Bombing in Helmand; 17 dead, 47 wounded
Afghan civilians yesterday suffered a devastating bombing (the country's third-most fatal) in Lashkar Gah, the capital of Helmand. Only two incidents in the past have caused so many fatalities, and each were suicide bombings in Kandahar. A Minnesota TV station has posted a video clip of the aftermath here (skip the ad).
Helmand, unlike Kandahar (17 attacks since 2005) and Kabul (7), has rarely been struck by suicide bombs. A government spokesman, the UN, and NATO all described the bomb as a suicide attack, while a Taliban spokesman has claimed that it was a remote-controlled bomb instead.
Suicide bomb kills 17, hurts 47 at market
LASHKAR GAH, (AP) — A suicide bomber targeting a former police chief blew himself up in a busy town market Monday in southern Afghanistan, killing 17 people and wounding 47. The Taliban claimed responsibility but in a rare move expressed sadness over the deaths of civilians...Qari Yousaf Ahmadi, who claims to speak for the Taliban, said Monday's bombing was not a suicide attack but a remote-controlled bomb that had targeted a former Lashkar Gah police chief because he had served under the pro-communist government during the Soviet occupation of the 1980s. The former chief, who runs the market where the blast occurred, and his son were killed.
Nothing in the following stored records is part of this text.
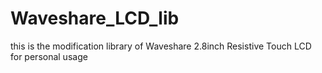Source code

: # Waveshare_LCD_lib
this is the modification library of Waveshare 2.8inch Resistive Touch LCD for personal usage

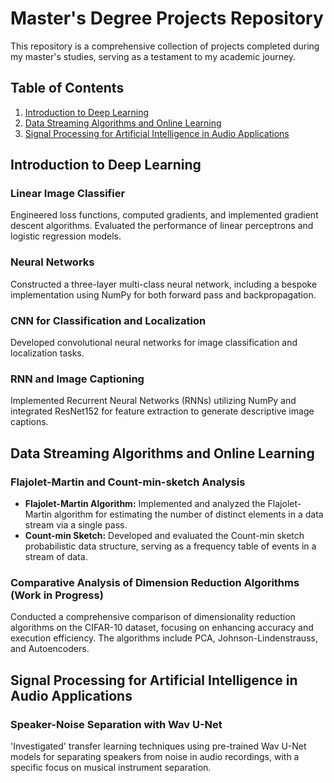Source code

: # Master's Degree Projects Repository

This repository is a comprehensive collection of projects completed during my master's studies, serving as a testament to my academic journey.

## Table of Contents
1. [Introduction to Deep Learning](#introduction-to-deep-learning)
2. [Data Streaming Algorithms and Online Learning](#data-streaming-algorithms-and-online-learning)
3. [Signal Processing for Artificial Intelligence in Audio Applications](#signal-processing-for-artificial-intelligence-in-audio-applications)


## Introduction to Deep Learning <a name="introduction-to-deep-learning"></a>

### Linear Image Classifier
Engineered loss functions, computed gradients, and implemented gradient descent algorithms. Evaluated the performance of linear perceptrons and logistic regression models.

### Neural Networks
Constructed a three-layer multi-class neural network, including a bespoke implementation using NumPy for both forward pass and backpropagation.

### CNN for Classification and Localization
Developed convolutional neural networks for image classification and localization tasks.

### RNN and Image Captioning
Implemented Recurrent Neural Networks (RNNs) utilizing NumPy and integrated ResNet152 for feature extraction to generate descriptive image captions.

## Data Streaming Algorithms and Online Learning <a name="data-streaming-algorithms-and-online-learning"></a>

### Flajolet-Martin and Count-min-sketch Analysis
- **Flajolet-Martin Algorithm:** Implemented and analyzed the Flajolet-Martin algorithm for estimating the number of distinct elements in a data stream via a single pass.
- **Count-min Sketch:** Developed and evaluated the Count-min sketch probabilistic data structure, serving as a frequency table of events in a stream of data.

### Comparative Analysis of Dimension Reduction Algorithms (Work in Progress)
Conducted a comprehensive comparison of dimensionality reduction algorithms on the CIFAR-10 dataset, focusing on enhancing accuracy and execution efficiency. The algorithms include PCA, Johnson-Lindenstrauss, and Autoencoders.

## Signal Processing for Artificial Intelligence in Audio Applications <a name="signal-processing-for-artificial-intelligence-in-audio-applications"></a>

### Speaker-Noise Separation with Wav U-Net
'Investigated' transfer learning techniques using pre-trained Wav U-Net models for separating speakers from noise in audio recordings, with a specific focus on musical instrument separation.
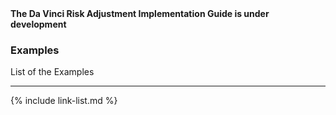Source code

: 
<div markdown="1" class="bg-info">
<b>The Da Vinci Risk Adjustment Implementation Guide is under development</b>
</div>

###  Examples

List of the Examples


---

{% include link-list.md %}

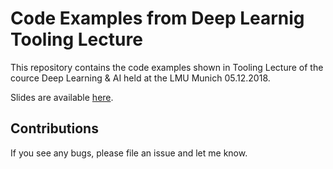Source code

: # Code Examples from Deep Learnig Tooling Lecture
This repository contains the code examples shown in Tooling Lecture of the cource Deep Learning & AI held at the LMU Munich 05.12.2018.

Slides are available [here](http://www.dbs.ifi.lmu.de/cms/studium_lehre/lehre_master/deep1819/index.html).

## Contributions
If you see any bugs, please file an issue and let me know.

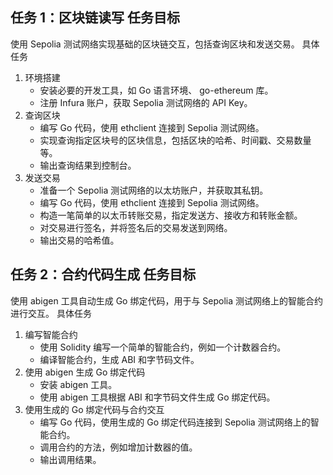 ## 任务 1：区块链读写 任务目标
使用 Sepolia 测试网络实现基础的区块链交互，包括查询区块和发送交易。
具体任务
1. 环境搭建
    - 安装必要的开发工具，如 Go 语言环境、 go-ethereum 库。
    - 注册 Infura 账户，获取 Sepolia 测试网络的 API Key。
2. 查询区块
    - 编写 Go 代码，使用 ethclient 连接到 Sepolia 测试网络。
    - 实现查询指定区块号的区块信息，包括区块的哈希、时间戳、交易数量等。
    - 输出查询结果到控制台。
3. 发送交易
    - 准备一个 Sepolia 测试网络的以太坊账户，并获取其私钥。
    - 编写 Go 代码，使用 ethclient 连接到 Sepolia 测试网络。
    - 构造一笔简单的以太币转账交易，指定发送方、接收方和转账金额。
    - 对交易进行签名，并将签名后的交易发送到网络。
    - 输出交易的哈希值。
## 任务 2：合约代码生成 任务目标
使用 abigen 工具自动生成 Go 绑定代码，用于与 Sepolia 测试网络上的智能合约进行交互。
具体任务
1. 编写智能合约
    - 使用 Solidity 编写一个简单的智能合约，例如一个计数器合约。
    - 编译智能合约，生成 ABI 和字节码文件。
2. 使用 abigen 生成 Go 绑定代码
    - 安装 abigen 工具。
    - 使用 abigen 工具根据 ABI 和字节码文件生成 Go 绑定代码。
3. 使用生成的 Go 绑定代码与合约交互
    - 编写 Go 代码，使用生成的 Go 绑定代码连接到 Sepolia 测试网络上的智能合约。
    - 调用合约的方法，例如增加计数器的值。
    - 输出调用结果。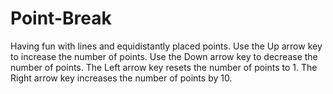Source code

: # Point-Break
Having fun with lines and equidistantly placed points.
Use the Up arrow key to increase the number of points.
Use the Down arrow key to decrease the number of points.
The Left arrow key resets the number of points to 1.
The Right arrow key increases the number of points by 10.
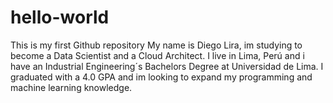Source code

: # hello-world
This is my first Github repository
My name is Diego Lira, im studying to become a Data Scientist and a Cloud Architect. I live in Lima, Perú and i have an Industrial Engineering´s Bachelors Degree at Universidad de Lima. I graduated with a 4.0 GPA and im looking to expand my programming and machine learning knowledge.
In general, one should be skeptical of incident reports in Helmand, as attacks attributed to Taliban insurgents are sometimes the result of criminal violence instead (Helmand is a primary poppy producing region.) But this attack appears to be insurgency-elated, and Karzai today declared, without elaboration, that it had been carried out "at the instruction of foreigners."